What you have to do
Please repeat all of the records, keeping every word unchanged.

──────── Entries supplied ────────

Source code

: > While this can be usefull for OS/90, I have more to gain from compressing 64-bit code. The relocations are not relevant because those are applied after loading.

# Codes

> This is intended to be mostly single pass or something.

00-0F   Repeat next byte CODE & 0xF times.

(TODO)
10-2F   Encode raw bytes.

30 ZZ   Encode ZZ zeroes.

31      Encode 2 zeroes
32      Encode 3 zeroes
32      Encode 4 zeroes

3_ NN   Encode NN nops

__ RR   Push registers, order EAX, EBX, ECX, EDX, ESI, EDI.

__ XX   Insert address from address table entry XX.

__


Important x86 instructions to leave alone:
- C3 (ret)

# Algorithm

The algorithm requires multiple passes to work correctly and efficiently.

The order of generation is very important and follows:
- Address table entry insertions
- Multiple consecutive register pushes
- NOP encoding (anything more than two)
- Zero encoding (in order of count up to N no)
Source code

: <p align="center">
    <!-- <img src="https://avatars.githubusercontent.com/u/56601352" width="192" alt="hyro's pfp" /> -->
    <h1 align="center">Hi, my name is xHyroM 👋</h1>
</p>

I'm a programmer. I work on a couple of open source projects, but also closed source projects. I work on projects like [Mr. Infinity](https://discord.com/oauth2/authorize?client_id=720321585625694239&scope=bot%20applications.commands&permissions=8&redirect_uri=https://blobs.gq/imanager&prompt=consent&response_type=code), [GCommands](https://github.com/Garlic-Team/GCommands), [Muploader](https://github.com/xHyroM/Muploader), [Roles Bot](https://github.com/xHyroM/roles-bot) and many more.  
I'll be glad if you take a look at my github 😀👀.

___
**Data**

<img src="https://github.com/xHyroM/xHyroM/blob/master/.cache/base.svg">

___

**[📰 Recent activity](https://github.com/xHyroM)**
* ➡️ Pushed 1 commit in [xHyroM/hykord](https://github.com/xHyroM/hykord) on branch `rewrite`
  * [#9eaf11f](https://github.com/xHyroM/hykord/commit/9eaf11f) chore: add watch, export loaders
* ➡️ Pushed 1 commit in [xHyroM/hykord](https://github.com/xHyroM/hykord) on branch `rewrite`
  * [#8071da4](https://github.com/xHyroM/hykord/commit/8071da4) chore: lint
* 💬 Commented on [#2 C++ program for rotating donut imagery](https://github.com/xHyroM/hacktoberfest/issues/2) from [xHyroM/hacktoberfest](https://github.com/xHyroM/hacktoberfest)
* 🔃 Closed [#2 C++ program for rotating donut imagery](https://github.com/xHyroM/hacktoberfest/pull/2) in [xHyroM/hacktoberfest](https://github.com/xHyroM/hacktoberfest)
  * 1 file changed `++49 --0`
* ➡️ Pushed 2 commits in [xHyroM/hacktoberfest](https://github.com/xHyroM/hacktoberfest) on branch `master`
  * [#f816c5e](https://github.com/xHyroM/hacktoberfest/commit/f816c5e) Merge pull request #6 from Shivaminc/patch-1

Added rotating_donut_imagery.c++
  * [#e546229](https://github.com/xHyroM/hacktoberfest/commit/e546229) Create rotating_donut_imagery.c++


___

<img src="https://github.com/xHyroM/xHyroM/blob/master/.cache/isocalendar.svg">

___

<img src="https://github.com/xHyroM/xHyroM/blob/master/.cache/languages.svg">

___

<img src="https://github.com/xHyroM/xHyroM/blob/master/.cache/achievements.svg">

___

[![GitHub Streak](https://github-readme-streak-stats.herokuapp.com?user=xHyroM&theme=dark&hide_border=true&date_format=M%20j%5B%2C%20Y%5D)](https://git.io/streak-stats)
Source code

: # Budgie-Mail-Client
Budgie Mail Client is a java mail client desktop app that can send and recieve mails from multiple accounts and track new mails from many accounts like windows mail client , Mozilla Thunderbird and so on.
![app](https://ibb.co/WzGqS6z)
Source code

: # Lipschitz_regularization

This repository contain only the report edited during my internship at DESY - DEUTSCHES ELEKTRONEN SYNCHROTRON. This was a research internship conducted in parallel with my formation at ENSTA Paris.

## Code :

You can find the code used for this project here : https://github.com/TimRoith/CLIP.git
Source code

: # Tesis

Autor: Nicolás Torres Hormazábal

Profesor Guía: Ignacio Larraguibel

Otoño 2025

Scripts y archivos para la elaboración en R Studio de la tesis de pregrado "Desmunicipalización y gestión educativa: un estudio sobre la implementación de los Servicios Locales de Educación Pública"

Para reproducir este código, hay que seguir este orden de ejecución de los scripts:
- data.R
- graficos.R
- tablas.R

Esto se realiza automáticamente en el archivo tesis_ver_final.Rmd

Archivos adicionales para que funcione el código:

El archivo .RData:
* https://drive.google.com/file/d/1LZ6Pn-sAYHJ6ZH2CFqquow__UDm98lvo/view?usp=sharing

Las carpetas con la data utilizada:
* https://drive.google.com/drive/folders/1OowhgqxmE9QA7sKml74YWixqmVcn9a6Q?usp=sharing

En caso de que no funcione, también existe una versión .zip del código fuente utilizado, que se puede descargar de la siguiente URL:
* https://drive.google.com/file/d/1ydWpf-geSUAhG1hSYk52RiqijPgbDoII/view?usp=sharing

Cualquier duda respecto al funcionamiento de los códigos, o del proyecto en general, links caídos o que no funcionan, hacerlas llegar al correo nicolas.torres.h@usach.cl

────────

Exercise response
Source code

: > While this can be usefull for OS/90, I have more to gain from compressing 64-bit code. The relocations are not relevant because those are applied after loading.

# Codes

> This is intended to be mostly single pass or something.

00-0F   Repeat next byte CODE & 0xF times.

(TODO)
10-2F   Encode raw bytes.

30 ZZ   Encode ZZ zeroes.

31      Encode 2 zeroes
32      Encode 3 zeroes
32      Encode 4 zeroes

3_ NN   Encode NN nops

__ RR   Push registers, order EAX, EBX, ECX, EDX, ESI, EDI.

__ XX   Insert address from address table entry XX.

__


Important x86 instructions to leave alone:
- C3 (ret)

# Algorithm

The algorithm requires multiple passes to work correctly and efficiently.

The order of generation is very important and follows:
- Address table entry insertions
- Multiple consecutive register pushes
- NOP encoding (anything more than two)
- Zero encoding (in order of count up to N no)
Source code

: <p align="center">
    <!-- <img src="https://avatars.githubusercontent.com/u/56601352" width="192" alt="hyro's pfp" /> -->
    <h1 align="center">Hi, my name is xHyroM 👋</h1>
</p>

I'm a programmer. I work on a couple of open source projects, but also closed source projects. I work on projects like [Mr. Infinity](https://discord.com/oauth2/authorize?client_id=720321585625694239&scope=bot%20applications.commands&permissions=8&redirect_uri=https://blobs.gq/imanager&prompt=consent&response_type=code), [GCommands](https://github.com/Garlic-Team/GCommands), [Muploader](https://github.com/xHyroM/Muploader), [Roles Bot](https://github.com/xHyroM/roles-bot) and many more.  
I'll be glad if you take a look at my github 😀👀.

___
**Data**

<img src="https://github.com/xHyroM/xHyroM/blob/master/.cache/base.svg">

___

**[📰 Recent activity](https://github.com/xHyroM)**
* ➡️ Pushed 1 commit in [xHyroM/hykord](https://github.com/xHyroM/hykord) on branch `rewrite`
  * [#9eaf11f](https://github.com/xHyroM/hykord/commit/9eaf11f) chore: add watch, export loaders
* ➡️ Pushed 1 commit in [xHyroM/hykord](https://github.com/xHyroM/hykord) on branch `rewrite`
  * [#8071da4](https://github.com/xHyroM/hykord/commit/8071da4) chore: lint
* 💬 Commented on [#2 C++ program for rotating donut imagery](https://github.com/xHyroM/hacktoberfest/issues/2) from [xHyroM/hacktoberfest](https://github.com/xHyroM/hacktoberfest)
* 🔃 Closed [#2 C++ program for rotating donut imagery](https://github.com/xHyroM/hacktoberfest/pull/2) in [xHyroM/hacktoberfest](https://github.com/xHyroM/hacktoberfest)
  * 1 file changed `++49 --0`
* ➡️ Pushed 2 commits in [xHyroM/hacktoberfest](https://github.com/xHyroM/hacktoberfest) on branch `master`
  * [#f816c5e](https://github.com/xHyroM/hacktoberfest/commit/f816c5e) Merge pull request #6 from Shivaminc/patch-1

Added rotating_donut_imagery.c++
  * [#e546229](https://github.com/xHyroM/hacktoberfest/commit/e546229) Create rotating_donut_imagery.c++


___

<img src="https://github.com/xHyroM/xHyroM/blob/master/.cache/isocalendar.svg">

___

<img src="https://github.com/xHyroM/xHyroM/blob/master/.cache/languages.svg">

___

<img src="https://github.com/xHyroM/xHyroM/blob/master/.cache/achievements.svg">

___

[![GitHub Streak](https://github-readme-streak-stats.herokuapp.com?user=xHyroM&theme=dark&hide_border=true&date_format=M%20j%5B%2C%20Y%5D)](https://git.io/streak-stats)
Source code

: # Budgie-Mail-Client
Budgie Mail Client is a java mail client desktop app that can send and recieve mails from multiple accounts and track new mails from many accounts like windows mail client , Mozilla Thunderbird and so on.
![app](https://ibb.co/WzGqS6z)
Source code

: # Lipschitz_regularization

This repository contain only the report edited during my internship at DESY - DEUTSCHES ELEKTRONEN SYNCHROTRON. This was a research internship conducted in parallel with my formation at ENSTA Paris.

## Code :

You can find the code used for this project here : https://github.com/TimRoith/CLIP.git
Source code

: # Tesis

Autor: Nicolás Torres Hormazábal

Profesor Guía: Ignacio Larraguibel

Otoño 2025

Scripts y archivos para la elaboración en R Studio de la tesis de pregrado "Desmunicipalización y gestión educativa: un estudio sobre la implementación de los Servicios Locales de Educación Pública"

Para reproducir este código, hay que seguir este orden de ejecución de los scripts:
- data.R
- graficos.R
- tablas.R

Esto se realiza automáticamente en el archivo tesis_ver_final.Rmd

Archivos adicionales para que funcione el código:

El archivo .RData:
* https://drive.google.com/file/d/1LZ6Pn-sAYHJ6ZH2CFqquow__UDm98lvo/view?usp=sharing

Las carpetas con la data utilizada:
* https://drive.google.com/drive/folders/1OowhgqxmE9QA7sKml74YWixqmVcn9a6Q?usp=sharing

En caso de que no funcione, también existe una versión .zip del código fuente utilizado, que se puede descargar de la siguiente URL:
* https://drive.google.com/file/d/1ydWpf-geSUAhG1hSYk52RiqijPgbDoII/view?usp=sharing

Cualquier duda respecto al funcionamiento de los códigos, o del proyecto en general, links caídos o que no funcionan, hacerlas llegar al correo nicolas.torres.h@usach.cl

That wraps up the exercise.